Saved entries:
Segment Open

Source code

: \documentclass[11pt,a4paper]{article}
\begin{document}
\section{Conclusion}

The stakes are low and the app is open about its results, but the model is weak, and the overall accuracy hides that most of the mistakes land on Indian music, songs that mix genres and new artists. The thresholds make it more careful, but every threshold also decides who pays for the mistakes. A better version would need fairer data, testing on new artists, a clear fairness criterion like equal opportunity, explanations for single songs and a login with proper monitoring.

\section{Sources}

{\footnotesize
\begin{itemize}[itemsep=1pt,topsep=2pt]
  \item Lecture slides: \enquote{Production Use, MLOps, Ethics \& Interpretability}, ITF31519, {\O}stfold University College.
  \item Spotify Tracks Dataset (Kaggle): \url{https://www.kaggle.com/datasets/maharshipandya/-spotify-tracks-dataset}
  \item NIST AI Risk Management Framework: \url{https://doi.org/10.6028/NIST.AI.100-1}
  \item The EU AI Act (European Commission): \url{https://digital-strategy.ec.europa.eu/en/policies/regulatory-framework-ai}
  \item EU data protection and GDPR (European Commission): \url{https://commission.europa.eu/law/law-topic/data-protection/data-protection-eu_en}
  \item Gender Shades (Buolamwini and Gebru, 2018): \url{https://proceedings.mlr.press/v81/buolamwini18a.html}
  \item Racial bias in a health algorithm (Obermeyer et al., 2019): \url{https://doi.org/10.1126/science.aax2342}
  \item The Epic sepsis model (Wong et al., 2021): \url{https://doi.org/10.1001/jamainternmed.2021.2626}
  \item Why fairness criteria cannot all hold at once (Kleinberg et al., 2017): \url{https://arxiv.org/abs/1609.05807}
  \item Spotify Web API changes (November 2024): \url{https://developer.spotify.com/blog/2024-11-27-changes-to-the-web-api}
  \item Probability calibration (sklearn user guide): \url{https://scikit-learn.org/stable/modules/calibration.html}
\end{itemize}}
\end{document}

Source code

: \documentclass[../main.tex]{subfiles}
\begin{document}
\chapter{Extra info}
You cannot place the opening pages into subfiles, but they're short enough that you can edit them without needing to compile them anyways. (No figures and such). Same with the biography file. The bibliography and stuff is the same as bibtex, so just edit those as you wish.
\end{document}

Segment Closed

WHAT YOU NEED TO DO:
Repeat exactly the lines starting at the line with "You cannot place" and ending with the final line of the entries. Include nothing else.

RESPONSE TO THIS TASK:
You cannot place the opening pages into subfiles, but they're short enough that you can edit them without needing to compile them anyways. (No figures and such). Same with the biography file. The bibliography and stuff is the same as bibtex, so just edit those as you wish.
\end{document}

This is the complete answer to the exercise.